## Exercise details
Collect every line of the records below that contains the word "resets".

(Stored records)

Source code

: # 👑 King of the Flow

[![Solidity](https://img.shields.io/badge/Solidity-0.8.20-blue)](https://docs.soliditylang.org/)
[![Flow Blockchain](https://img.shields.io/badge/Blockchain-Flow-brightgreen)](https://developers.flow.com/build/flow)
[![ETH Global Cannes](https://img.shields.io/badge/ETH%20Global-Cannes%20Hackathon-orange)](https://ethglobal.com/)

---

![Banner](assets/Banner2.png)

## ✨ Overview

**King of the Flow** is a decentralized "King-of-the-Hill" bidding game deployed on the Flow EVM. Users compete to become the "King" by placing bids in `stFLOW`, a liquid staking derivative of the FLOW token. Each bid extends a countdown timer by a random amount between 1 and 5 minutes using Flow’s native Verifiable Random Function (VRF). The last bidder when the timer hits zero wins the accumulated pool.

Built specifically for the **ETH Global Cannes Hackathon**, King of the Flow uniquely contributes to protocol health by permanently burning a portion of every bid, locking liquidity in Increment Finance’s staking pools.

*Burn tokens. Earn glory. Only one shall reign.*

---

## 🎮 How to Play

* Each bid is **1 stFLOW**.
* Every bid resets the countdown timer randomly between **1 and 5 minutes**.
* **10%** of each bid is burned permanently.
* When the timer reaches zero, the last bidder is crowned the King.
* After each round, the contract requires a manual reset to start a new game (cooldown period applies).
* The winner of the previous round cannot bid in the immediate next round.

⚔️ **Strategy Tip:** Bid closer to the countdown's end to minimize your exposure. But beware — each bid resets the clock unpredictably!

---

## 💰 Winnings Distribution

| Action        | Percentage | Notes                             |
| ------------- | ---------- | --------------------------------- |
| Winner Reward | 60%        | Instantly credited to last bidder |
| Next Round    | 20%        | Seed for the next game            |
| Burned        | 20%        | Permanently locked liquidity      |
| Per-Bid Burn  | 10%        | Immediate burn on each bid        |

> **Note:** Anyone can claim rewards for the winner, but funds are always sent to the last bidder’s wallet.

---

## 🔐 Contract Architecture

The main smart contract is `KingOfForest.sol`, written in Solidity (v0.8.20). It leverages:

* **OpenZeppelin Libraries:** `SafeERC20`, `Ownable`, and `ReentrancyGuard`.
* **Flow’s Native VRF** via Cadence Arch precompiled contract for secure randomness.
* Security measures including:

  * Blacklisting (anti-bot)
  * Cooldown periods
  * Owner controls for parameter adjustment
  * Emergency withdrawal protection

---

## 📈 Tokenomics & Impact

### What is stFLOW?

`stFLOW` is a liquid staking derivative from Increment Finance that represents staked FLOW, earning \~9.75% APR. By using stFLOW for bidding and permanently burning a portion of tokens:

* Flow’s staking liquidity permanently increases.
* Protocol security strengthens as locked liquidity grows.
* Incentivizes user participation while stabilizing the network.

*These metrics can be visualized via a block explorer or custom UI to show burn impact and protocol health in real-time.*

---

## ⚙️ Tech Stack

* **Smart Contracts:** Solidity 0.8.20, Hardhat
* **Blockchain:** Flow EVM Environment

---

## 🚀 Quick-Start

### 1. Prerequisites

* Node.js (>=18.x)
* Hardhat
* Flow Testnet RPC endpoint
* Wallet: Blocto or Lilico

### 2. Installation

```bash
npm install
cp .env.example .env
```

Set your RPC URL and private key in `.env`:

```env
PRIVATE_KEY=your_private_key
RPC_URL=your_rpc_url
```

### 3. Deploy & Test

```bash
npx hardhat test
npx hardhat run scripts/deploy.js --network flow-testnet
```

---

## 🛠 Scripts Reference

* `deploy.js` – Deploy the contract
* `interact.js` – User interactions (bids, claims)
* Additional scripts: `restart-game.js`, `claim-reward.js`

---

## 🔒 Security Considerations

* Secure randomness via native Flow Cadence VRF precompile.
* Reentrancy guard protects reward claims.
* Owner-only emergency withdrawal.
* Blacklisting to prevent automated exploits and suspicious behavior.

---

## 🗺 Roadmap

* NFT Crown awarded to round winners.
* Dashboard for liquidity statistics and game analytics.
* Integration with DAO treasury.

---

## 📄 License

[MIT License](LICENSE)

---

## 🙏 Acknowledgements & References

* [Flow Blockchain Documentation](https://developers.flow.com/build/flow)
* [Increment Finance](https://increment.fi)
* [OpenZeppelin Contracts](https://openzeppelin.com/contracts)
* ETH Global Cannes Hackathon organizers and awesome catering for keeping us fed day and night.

## Reply to the task
* Every bid resets the countdown timer randomly between **1 and 5 minutes**.
⚔️ **Strategy Tip:** Bid closer to the countdown's end to minimize your exposure. But beware — each bid resets the clock unpredictably!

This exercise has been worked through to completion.